We’ve always had a family tradition of watching animation together — Studio Ghibli was our starting point when the kids were little — and Arcane naturally found its place in that same rhythm. Season 1 pulled us in from the start — the MiniCKs and me, all equally curious about where it was heading. The art, the pacing, the characters; everything felt richer than we expected. When we started watching Season 2 at the start of the year, my eldest and I decided to continue watching it together. We went back to Season 1 partly to enjoy the story with fresh eyes, and partly because we’d forgotten more than we realized. By episode three of Season 2, the number of pauses we were taking made it obvious we needed a full rewatch of the first season.
(No actual spoilers here — just reflections on the experience. But you may want to wait to read until you're done with both seasons.)
Watching the show again only reenforced our appreciation for the mesmerizing visuals: Arcane’s quality isn’t an accident. The animation is breathtaking in a way that makes you want to print still frames as paintings. Fortiche didn’t just animate a story; they built a world that breathes. There were scenes where I found myself thinking, I’d hang this on a wall. That doesn’t happen often with television.

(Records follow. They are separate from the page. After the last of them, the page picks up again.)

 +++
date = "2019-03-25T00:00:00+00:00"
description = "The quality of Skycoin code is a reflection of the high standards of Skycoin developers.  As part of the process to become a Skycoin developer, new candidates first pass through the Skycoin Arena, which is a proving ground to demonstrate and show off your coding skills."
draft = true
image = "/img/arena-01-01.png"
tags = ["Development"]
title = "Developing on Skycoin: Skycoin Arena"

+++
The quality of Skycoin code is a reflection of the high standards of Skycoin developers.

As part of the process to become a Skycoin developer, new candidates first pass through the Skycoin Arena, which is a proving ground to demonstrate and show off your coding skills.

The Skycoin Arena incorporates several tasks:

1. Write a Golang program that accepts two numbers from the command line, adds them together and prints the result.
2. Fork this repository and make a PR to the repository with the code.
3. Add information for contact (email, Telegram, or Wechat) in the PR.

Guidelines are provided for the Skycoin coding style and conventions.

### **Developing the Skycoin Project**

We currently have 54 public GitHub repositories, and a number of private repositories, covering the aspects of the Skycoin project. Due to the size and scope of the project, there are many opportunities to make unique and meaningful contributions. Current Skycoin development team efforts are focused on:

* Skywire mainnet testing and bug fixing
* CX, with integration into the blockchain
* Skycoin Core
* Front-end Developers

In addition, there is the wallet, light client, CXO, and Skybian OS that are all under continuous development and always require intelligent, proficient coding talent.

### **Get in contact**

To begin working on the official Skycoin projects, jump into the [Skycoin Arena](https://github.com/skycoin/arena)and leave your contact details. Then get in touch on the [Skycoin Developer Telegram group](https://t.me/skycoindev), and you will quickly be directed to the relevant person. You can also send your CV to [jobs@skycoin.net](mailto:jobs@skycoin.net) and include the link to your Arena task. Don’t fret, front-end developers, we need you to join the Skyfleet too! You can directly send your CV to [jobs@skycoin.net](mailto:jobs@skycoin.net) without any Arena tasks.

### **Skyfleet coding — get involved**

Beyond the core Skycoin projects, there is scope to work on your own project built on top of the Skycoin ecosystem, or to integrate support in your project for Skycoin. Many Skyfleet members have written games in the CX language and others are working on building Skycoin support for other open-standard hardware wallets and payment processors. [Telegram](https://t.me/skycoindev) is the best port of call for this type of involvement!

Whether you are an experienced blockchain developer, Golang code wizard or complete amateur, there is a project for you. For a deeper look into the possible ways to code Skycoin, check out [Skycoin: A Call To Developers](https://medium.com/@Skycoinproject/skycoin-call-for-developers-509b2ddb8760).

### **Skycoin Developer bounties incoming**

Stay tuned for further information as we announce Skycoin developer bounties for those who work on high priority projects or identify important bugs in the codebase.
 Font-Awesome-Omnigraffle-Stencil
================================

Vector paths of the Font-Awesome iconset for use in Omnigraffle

But beyond the visuals, it’s the characters who carry everything. Vi and Jinx, especially, sit at the heart of the show. Their relationship is complicated, painful, and believable, and it anchors both seasons. Even when the story branches out into politics, mysticism, and the deeper mechanics of Hextech, it always comes back to the people affected by those forces.
Season 2 shifts the tone in an interesting way. The magic and technology that felt like background texture in Season 1 take on a more mystical, almost esoteric quality. Viktor steps forward as one of the central forces of the story—not as a villain, exactly, but as someone whose desperation becomes its own kind of gravity. And the runes, which seemed almost decorative early on, end up shaping much of the season’s climax. It made the ending engaging but also a bit challenging. My daughter and I paused more than a few times, trying to make sense of what we were seeing.
I’ll admit, not being immersed in League of Legends lore meant some things went over my head. After finishing Season 2, I had to look up an explanation video just to understand the layered mechanics of the ending. But that level of complexity seemed intentional. Arcane doesn’t treat the audience like it needs hand-holding. It expects you to follow along, think a bit, and sometimes just sit with not knowing everything right away. That approach gives the story a sense of maturity that kept us engaged even when we were confused.
Watching Arcane with my daughter brought back a familiar feeling from my own childhood—the sense of discovering a world unlike anything around me. Back then, I was usually watching shows like Robotech, NausicaƤ or other animation series alone, because no one else I knew was into that kind of animation. Sharing that experience now, with my kids, adds something the younger version of me never had. We talked through scenes, compared interpretations, tried to predict where things were going. It made the whole thing more meaningful.
Now that we’ve finished both seasons, there’s a bit of sadness lingering. The kind you get when you close a book after living with its characters for a while. You’re not done with them, but your time together is. I miss Vander, in particular—his presence in Season 1 gave the story a grounding force, and even when he reappears in Season 2 in a very different form, you can still feel the echo of who he was.
There’s also a real admiration for what Fortiche accomplished. If they ever take on another project in this style or genre, I wouldn’t hesitate to watch it. They’ve created something rare: an animated series that respects its audience, challenges them, and gives them something to think about after the credits roll.
Will I watch Arcane again? Probably—in a few years. We’ve already gone through Season 1 twice, and Season 2 once. I can see myself revisiting both when the memory softens and the world feels fresh again. But for now, the plan is to shift back into Stranger Things with my daughter, and then finish Andor Season 2 with my son.
Arcane left its mark. And that’s usually the sign of something worth returning to.